Work order -> Lines below that hold the word "documentclass" must be copied in full.

= Beginning of Section =

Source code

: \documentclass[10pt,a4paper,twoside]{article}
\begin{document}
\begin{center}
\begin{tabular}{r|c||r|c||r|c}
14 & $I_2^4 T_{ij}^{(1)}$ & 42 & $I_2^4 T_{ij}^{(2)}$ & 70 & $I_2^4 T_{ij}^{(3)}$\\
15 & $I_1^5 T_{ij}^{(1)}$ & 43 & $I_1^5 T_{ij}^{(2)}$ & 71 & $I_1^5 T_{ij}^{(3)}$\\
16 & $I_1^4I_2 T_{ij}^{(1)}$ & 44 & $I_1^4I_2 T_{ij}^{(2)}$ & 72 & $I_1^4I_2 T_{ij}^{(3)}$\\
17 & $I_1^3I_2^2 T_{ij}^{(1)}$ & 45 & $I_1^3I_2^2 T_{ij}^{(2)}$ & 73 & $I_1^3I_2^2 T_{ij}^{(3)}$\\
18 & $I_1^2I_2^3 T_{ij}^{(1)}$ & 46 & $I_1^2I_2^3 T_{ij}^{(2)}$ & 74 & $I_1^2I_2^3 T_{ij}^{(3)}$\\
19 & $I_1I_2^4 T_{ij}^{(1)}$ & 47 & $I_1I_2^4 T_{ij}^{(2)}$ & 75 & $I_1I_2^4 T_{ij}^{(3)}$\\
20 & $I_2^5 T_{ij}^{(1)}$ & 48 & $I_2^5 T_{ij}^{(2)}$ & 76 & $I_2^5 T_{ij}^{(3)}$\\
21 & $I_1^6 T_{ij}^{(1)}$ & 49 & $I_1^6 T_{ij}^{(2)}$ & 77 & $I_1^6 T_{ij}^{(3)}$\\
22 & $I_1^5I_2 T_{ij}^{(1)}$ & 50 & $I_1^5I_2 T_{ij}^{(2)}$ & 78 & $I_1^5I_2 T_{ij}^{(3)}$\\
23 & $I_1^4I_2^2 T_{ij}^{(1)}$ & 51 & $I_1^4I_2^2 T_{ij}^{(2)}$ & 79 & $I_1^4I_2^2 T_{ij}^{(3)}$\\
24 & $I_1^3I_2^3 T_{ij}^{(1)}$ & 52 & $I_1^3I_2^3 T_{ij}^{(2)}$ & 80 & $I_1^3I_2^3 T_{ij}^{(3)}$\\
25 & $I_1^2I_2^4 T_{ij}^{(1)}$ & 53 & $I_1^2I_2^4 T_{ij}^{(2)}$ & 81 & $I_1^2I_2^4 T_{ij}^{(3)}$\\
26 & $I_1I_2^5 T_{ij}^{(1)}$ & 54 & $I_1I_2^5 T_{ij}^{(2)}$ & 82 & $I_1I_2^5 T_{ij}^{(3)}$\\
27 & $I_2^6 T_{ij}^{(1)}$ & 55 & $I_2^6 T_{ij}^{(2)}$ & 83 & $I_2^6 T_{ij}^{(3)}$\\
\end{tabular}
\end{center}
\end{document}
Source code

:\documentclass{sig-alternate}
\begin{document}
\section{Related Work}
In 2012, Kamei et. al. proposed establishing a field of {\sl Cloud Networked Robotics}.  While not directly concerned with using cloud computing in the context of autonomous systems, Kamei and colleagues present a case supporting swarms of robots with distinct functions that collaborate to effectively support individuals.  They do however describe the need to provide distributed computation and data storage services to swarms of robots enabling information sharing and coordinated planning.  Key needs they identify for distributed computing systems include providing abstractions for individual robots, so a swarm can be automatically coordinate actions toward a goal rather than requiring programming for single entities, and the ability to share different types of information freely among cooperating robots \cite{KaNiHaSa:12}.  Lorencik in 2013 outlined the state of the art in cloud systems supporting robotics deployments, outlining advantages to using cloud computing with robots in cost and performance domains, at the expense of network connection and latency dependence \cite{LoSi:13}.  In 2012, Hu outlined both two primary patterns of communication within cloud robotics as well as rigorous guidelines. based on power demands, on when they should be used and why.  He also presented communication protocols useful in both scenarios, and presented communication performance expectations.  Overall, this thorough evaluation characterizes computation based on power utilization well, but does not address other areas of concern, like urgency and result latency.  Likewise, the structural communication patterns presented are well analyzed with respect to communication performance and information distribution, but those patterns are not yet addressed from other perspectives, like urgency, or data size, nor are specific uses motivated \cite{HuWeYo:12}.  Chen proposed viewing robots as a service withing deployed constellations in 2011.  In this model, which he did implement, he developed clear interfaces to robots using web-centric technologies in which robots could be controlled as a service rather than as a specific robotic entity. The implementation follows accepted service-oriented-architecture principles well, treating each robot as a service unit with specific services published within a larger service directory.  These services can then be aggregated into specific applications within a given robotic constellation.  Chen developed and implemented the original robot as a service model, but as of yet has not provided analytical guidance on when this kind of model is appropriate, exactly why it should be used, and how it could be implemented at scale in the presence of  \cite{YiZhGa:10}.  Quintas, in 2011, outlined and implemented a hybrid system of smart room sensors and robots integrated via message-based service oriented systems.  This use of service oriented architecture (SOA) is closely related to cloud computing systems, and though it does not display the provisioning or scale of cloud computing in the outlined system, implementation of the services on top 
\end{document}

= End of Section =

Task response ->
: \documentclass[10pt,a4paper,twoside]{article}
:\documentclass{sig-alternate}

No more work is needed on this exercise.